Tout à fait car, cela remet en cause la cohérence même du changement de concours. Qu’on réduise l’exigence disciplinaire, cela me paraît nécessaire (un L3 ne peut et ne sera jamais un M2) mais autant tester dès maintenant les appétences didactiques des étudiants. Là encore, il faudra les jauger par rapport à leur niveau potentiel mais la didactique reste essentielle dans ce métier. L’absence de didactique va d’ailleurs largement favoriser les étudiants de Normale Sup ou ceux sortant de prépas…
Qu’avez-vous pensé des sujets « zéro » ? Vous paraissent-ils pertinents par rapport aux connaissances à maîtriser pour un futur professeur ?
Les sujets zéro sont des sujets « zéros ». Ils ne satisfont pas, car ils sont des exemples simplistes de ce qui est possible. En géographie, ce sont des sujets que l’on voit au lycée en 1ère et Terminale. C’est forcément décevant. Là encore, si on teste simplement une maîtrise des programmes scolaires, alors autant leur demander la didactique. Sinon, il faut un minimum de subtilité, avec des nuances que l’enseignant doit pouvoir mobiliser par lui-même dans son enseignement. C’est bien l’intérêt des questions disciplinaires à l’origine : approfondir une question scientifique pour en tirer par la suite la quintessence didactique tout en développant la posture disciplinaire. Cependant, cela reste des Licence 3, on en revient donc au problème de base de l’année de recrutement.

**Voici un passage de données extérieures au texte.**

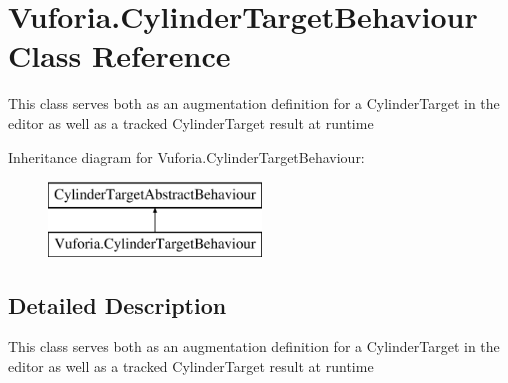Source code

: \hypertarget{class_vuforia_1_1_cylinder_target_behaviour}{}\section{Vuforia.\+Cylinder\+Target\+Behaviour Class Reference}
\label{class_vuforia_1_1_cylinder_target_behaviour}


This class serves both as an augmentation definition for a Cylinder\+Target in the editor as well as a tracked Cylinder\+Target result at runtime  


Inheritance diagram for Vuforia.\+Cylinder\+Target\+Behaviour\+:\begin{figure}[H]
\begin{center}
\leavevmode
\includegraphics[height=2.000000cm]{class_vuforia_1_1_cylinder_target_behaviour}
\end{center}
\end{figure}


\subsection{Detailed Description}
This class serves both as an augmentation definition for a Cylinder\+Target in the editor as well as a tracked Cylinder\+Target result at runtime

Avec le CAPES à bac +3, certains enseignants redoutent que le niveau de leurs futurs collègues soit plus faible. C’est aussi votre avis ?

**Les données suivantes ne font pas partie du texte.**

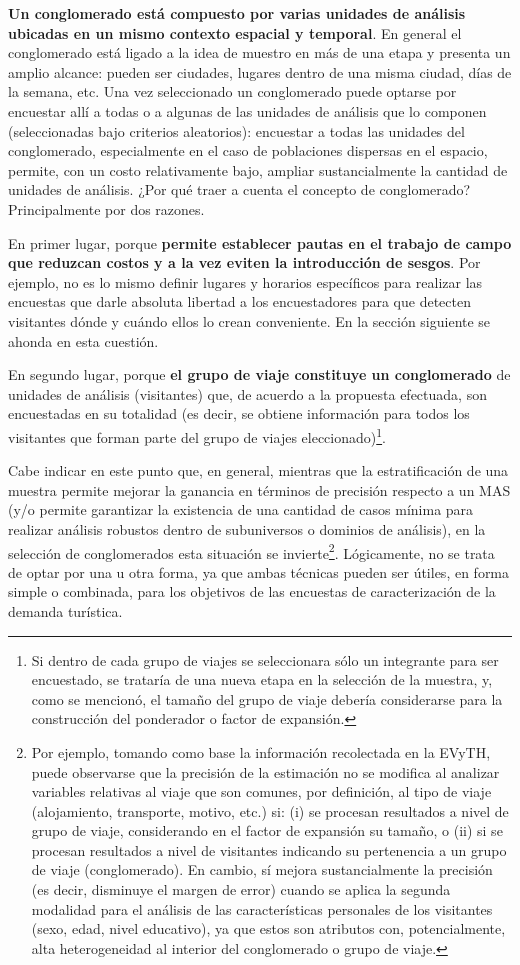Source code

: \documentclass[
]{book}
\begin{document}
\textbf{Un conglomerado está compuesto por varias unidades de análisis ubicadas en un mismo contexto espacial y temporal}. En general el conglomerado está ligado a la idea de muestro en más de una etapa y presenta un amplio alcance: pueden ser ciudades, lugares dentro de una misma ciudad, días de la semana, etc. Una vez seleccionado un conglomerado puede optarse por encuestar allí a todas o a algunas de las unidades de análisis que lo componen (seleccionadas bajo criterios aleatorios): encuestar a todas las unidades del conglomerado, especialmente en el caso de poblaciones dispersas en el espacio, permite, con un costo relativamente bajo, ampliar sustancialmente la cantidad de unidades de análisis. ¿Por qué traer a cuenta el concepto de conglomerado? Principalmente por dos razones.

En primer lugar, porque \textbf{permite establecer pautas en el trabajo de campo que reduzcan costos y a la vez eviten la introducción de sesgos}. Por ejemplo, no es lo mismo definir lugares y horarios específicos para realizar las encuestas que darle absoluta libertad a los encuestadores para que detecten visitantes dónde y cuándo ellos lo crean conveniente. En la sección siguiente se ahonda en esta cuestión.

En segundo lugar, porque \textbf{el grupo de viaje constituye un conglomerado} de unidades de análisis (visitantes) que, de acuerdo a la propuesta efectuada, son encuestadas en su totalidad (es decir, se obtiene información para todos los visitantes que forman parte del grupo de viajes eleccionado)\footnote{Si dentro de cada grupo de viajes se seleccionara sólo un integrante para ser encuestado, se trataría de una nueva etapa en la selección de la muestra, y, como se mencionó, el tamaño del grupo de viaje debería considerarse para la construcción del ponderador o factor de expansión.}.

Cabe indicar en este punto que, en general, mientras que la estratificación de una muestra permite mejorar la ganancia en términos de precisión respecto a un MAS (y/o permite garantizar la existencia de una cantidad de casos mínima para realizar análisis robustos dentro de subuniversos o dominios de análisis), en la selección de conglomerados esta situación se invierte\footnote{Por ejemplo, tomando como base la información recolectada en la EVyTH, puede observarse que la precisión de la estimación no se modifica al analizar variables relativas al viaje que son comunes, por definición, al tipo de viaje (alojamiento, transporte, motivo, etc.) si: (i) se procesan resultados a nivel de grupo de viaje, considerando en el factor de expansión su tamaño, o (ii) si se procesan resultados a nivel de visitantes indicando su pertenencia a un grupo de viaje (conglomerado). En cambio, sí mejora sustancialmente la precisión (es decir, disminuye el margen de error) cuando se aplica la segunda modalidad para el análisis de las características personales de los visitantes (sexo, edad, nivel educativo), ya que estos son atributos con, potencialmente, alta heterogeneidad al interior del conglomerado o grupo de viaje.}. Lógicamente, no se trata de optar por una u otra forma, ya que ambas técnicas pueden ser útiles, en forma simple o combinada, para los objetivos de las encuestas de caracterización de la demanda turística.
\end{document}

C’est une inquiétude que je partage mais pas uniquement pour les Licence 3. On voit déjà sur le terrain des enseignants stagiaires qui montrent de belles capacités didactiques et de gestion de classe, mais avec des lacunes importantes dans le disciplinaire. Cela va donc dépendre des moyens mis. Si en Master, ils ont un programme ambitieux en disciplinaire et didactique, cela peut permettre de former des enseignants sérieux. Sinon, les difficultés vont continuer à s’accumuler ou il va falloir une formation continue en capacité de subvenir aux besoins. Les inspections de fin de Master doivent également sanctionner les candidats qui ont les compétences disciplinaires les plus problématiques (quand le concours ne les a pas stoppés).

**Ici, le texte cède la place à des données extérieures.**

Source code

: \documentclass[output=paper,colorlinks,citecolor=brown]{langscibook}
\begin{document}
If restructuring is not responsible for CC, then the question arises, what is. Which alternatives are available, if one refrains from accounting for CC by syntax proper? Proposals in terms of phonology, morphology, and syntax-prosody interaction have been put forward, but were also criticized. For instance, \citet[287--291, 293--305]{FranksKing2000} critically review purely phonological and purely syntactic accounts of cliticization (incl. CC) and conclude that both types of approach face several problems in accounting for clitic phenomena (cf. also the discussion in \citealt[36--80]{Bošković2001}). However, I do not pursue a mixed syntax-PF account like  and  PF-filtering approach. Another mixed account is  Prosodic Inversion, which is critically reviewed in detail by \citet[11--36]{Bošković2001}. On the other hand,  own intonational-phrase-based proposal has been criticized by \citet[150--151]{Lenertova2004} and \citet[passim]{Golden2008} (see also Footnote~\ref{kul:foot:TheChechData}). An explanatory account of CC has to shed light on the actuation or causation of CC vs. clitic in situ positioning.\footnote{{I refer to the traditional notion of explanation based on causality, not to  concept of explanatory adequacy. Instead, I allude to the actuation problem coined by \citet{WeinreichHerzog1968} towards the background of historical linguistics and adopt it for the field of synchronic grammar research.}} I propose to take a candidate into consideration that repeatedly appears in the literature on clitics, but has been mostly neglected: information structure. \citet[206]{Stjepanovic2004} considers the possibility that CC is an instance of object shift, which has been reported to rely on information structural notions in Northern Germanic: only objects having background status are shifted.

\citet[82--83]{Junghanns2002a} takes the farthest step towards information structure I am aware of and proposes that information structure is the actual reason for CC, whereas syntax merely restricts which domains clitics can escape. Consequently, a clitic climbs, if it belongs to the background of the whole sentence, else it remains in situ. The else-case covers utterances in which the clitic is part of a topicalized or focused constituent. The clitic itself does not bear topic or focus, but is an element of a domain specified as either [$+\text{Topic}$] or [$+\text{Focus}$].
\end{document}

Le concours est recentré sur les savoirs fondamentaux et le savoir-être. A partir de 2026, deux années de Master serviront à la formation initiale des enseignants avec des stages, des mises en responsabilité rémunérés et seront rémunérés. Est-ce un progrès ?
Le concours garde une épreuve qui me parait nécessaire, c’est l’entretien professionnel. J’ai eu la chance de préparer cette épreuve pour le 1er et 2nd degré, et je la trouve fondamentale sur les savoir-être afin d’acquérir des réflexes professionnels fondamentaux et travailler la posture. Le fait de rémunérer les stages est positif, mais il faut que ce Master marche sur toutes ses pattes : un penchant disciplinaire fort, une didactique poussée, une pédagogie ambitieuse, une présence régulière sur le terrain. Cela demande des moyens importants et une coopération entre les départements disciplinaires à l’Université, l’INSPE et au Rectorat. L’aspect progressif de l’entrée dans le métier peut faire partie des intérêts de cette réforme, mais me semble un peu juste par rapport aux problématiques.